Here we are, talking about money once again. Major League Baseball is a business afterall and players have to make money. Their performance depends how much they make just like any other job. If you perform well, you will get paid like it, if not you will be released or sent to the Minor Leagues. Doug Fister wants to talk about money and how much he is worth, so really how much should he get paid?
Fister came over this winter in a trade from the Detroit Tigers for Steve Lombardozzi, Ian Krol and Robbie Ray. That was a steal for the Washington Nationals if Fister stays healthy. Now it is time for Fister to earn his money. He has one month to settle on a number with Mike Rizzo and the Nationals or he will sit down with an arbitrator and they will figure it out. Mike Rizzo and the Nationals might not want it to get that far.
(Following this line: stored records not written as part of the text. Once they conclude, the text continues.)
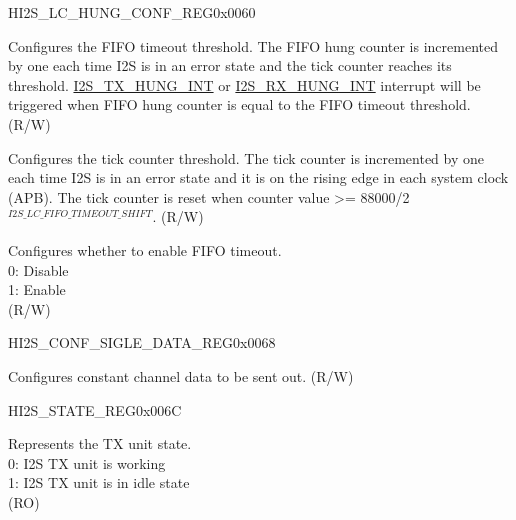\begin{register}{H}{I2S\_LC\_HUNG\_CONF\_REG}{0x0060}\label{regdesc:I2SLCHUNGCONFREG}
%
%
%
%
\regnewline%
\begin{regdesc}\begin{reglist}
\label{fielddesc:I2SLCFIFOTIMEOUT}\item [I2S\_LC\_FIFO\_TIMEOUT] Configures the FIFO timeout threshold. The FIFO hung counter is incremented by one each time I2S is in an error state and the tick counter reaches its threshold. \hyperref[int:I2STXHUNGINT]{I2S\_TX\_HUNG\_INT} or \hyperref[int:I2STXHUNGINT]{I2S\_RX\_HUNG\_INT} interrupt will be triggered when FIFO hung counter is equal to the FIFO timeout threshold. (R/W)
\label{fielddesc:I2SLCFIFOTIMEOUTSHIFT}\item [I2S\_LC\_FIFO\_TIMEOUT\_SHIFT] Configures the tick counter threshold. The tick counter is incremented by one each time I2S is in an error state and it is on the rising edge in each system clock (APB). The tick counter is reset when counter value >= 88000/2$^{I2S\_LC\_FIFO\_TIMEOUT\_SHIFT}$. (R/W)
\label{fielddesc:I2SLCFIFOTIMEOUTENA}\item [I2S\_LC\_FIFO\_TIMEOUT\_ENA] Configures whether to enable FIFO timeout. \\
0: Disable\\
1: Enable\\
(R/W)
\end{reglist}\end{regdesc}
\end{register}


\begin{register}{H}{I2S\_CONF\_SIGLE\_DATA\_REG}{0x0068}\label{regdesc:I2SCONFSIGLEDATAREG}
%
\regnewline%
\begin{regdesc}\begin{reglist}
\label{fielddesc:I2SSINGLEDATA}\item [I2S\_SINGLE\_DATA] Configures constant channel data to be sent out. (R/W)
\end{reglist}\end{regdesc}
\end{register}


\begin{register}{H}{I2S\_STATE\_REG}{0x006C}\label{regdesc:I2SSTATEREG}
%
%
\regnewline%
\begin{regdesc}\begin{reglist}
\label{fielddesc:I2STXIDLE}\item [I2S\_TX\_IDLE] Represents the TX unit state. \\
0: I2S TX unit is working\\
1: I2S TX unit is in idle state\\
(RO)
\end{reglist}\end{regdesc}
\end{register}


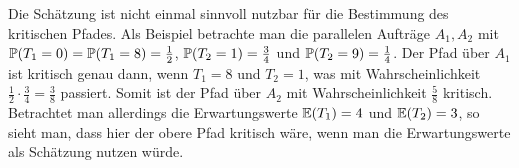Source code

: Die Schätzung ist nicht einmal sinnvoll nutzbar für die Bestimmung des kritischen Pfades.
Als Beispiel betrachte man die parallelen Aufträge $A_1, A_2$ mit
$\mathbb{P}(T_1 = 0) = \mathbb{P}(T_1 = 8) = \frac{1}{2}$,
$\mathbb{P}(T_2 = 1) = \frac{3}{4}$ und $\mathbb{P}(T_2 = 9) = \frac{1}{4}$.
Der Pfad über $A_1$ ist kritisch genau dann, wenn $T_1 = 8$ und $T_2 = 1$, was mit
Wahrscheinlichkeit $\frac{1}{2} \cdot \frac{3}{4} = \frac{3}{8}$ passiert.
Somit ist der Pfad über $A_2$ mit Wahrscheinlichkeit $\frac{5}{8}$ kritisch.
Betrachtet man allerdings die Erwartungswerte $\mathbb{E}(T_1) = 4$ und $\mathbb{E}(T_2) = 3$,
so sieht man, dass hier der obere Pfad kritisch wäre, wenn man die Erwartungswerte als
Schätzung nutzen würde.

\pagebreak
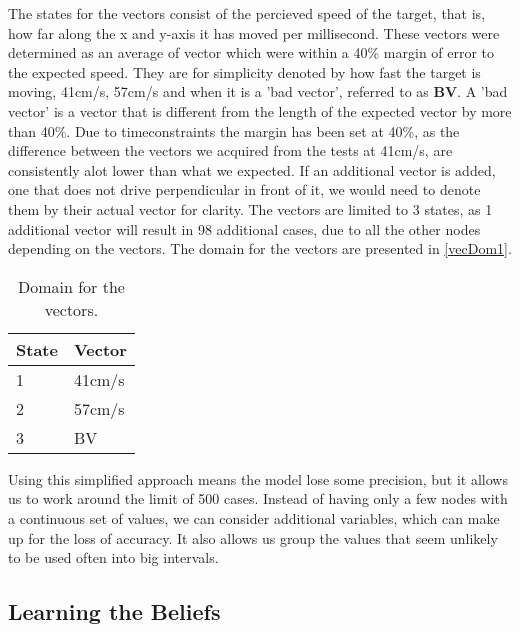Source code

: The states for the vectors consist of the percieved speed of the target, that
is, how far along the x and y-axis it has moved per millisecond. These vectors
were determined as an average of vector which were within a 40\% margin of
error to the expected speed. They are for simplicity denoted by how fast
the target is moving, 41cm/s, 57cm/s and when it is a 'bad vector', referred to
as \textbf{BV}. A 'bad vector' is a vector that is different from the length of
the expected vector by more than 40\%. Due to timeconstraints the margin has
been set at 40\%, as the difference between the vectors we acquired from the
tests at 41cm/s, are consistently alot lower than what we expected. If an
additional vector is added, one that does not drive perpendicular in front of
it, we would need to denote them by their actual vector for clarity. The
vectors are limited to 3 states, as 1 additional vector will result in 98
additional cases, due to all the other nodes depending on the vectors. The
domain for the vectors are presented in \autoref{vecDom1}.

\begin{table}[H]
\centering
\begin{tabular}{l|l}
State & Vector \\ \hline
1     & 41cm/s \\
2     & 57cm/s \\
3     & BV
\end{tabular}
\caption{Domain for the vectors.}
\label{vecDom1}
\end{table}

Using this simplified approach means the model lose some precision, but it
allows us to work around the limit of 500 cases. Instead of having only a few
nodes with a continuous set of values, we can consider additional variables,
which can make up for the loss of accuracy. It also allows us group the values
that seem unlikely to be used often into big intervals.

\subsection{Learning the Beliefs}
Fister last season was one of the most underrated pitchers in all of baseball. He got ground balls more than fifty percent of the time, while only allowing a fly ball to be a homer nine percent. He is one of the better strike throwers in all of baseball as well. He does all this while using as many as six pitches, but sticks with five the majority of the time. He didn’t use one pitch more than thirty percent while using three pitches at least twenty percent of the time. Doing so he kept hitters off balance and got weak ground balls to infielders for outs.
Speaking of the infield. He will have a better infield defense in the nation’s capital. In Detroit he had Miguel Cabrera out of position at third and Prince Fielder at first, while having Jhonny Peralta at shortstop for some of the season. In D.C. he will only have one liability in the infield in Ryan Zimmerman. He should be able to be better this season if he is 100% healthy like he says.
Back to why that matters. If he is getting a ground ball more than fifty percent of the time, he has to have the fielders to field it and make outs. Last season his BABIP (Batting Average on Balls In Play) was the worst of his career at .332. This means when a ball was put in play, it was a hit thirty-three percent of the time. With a better infield defense that percentage can come down to around twenty-eight percent.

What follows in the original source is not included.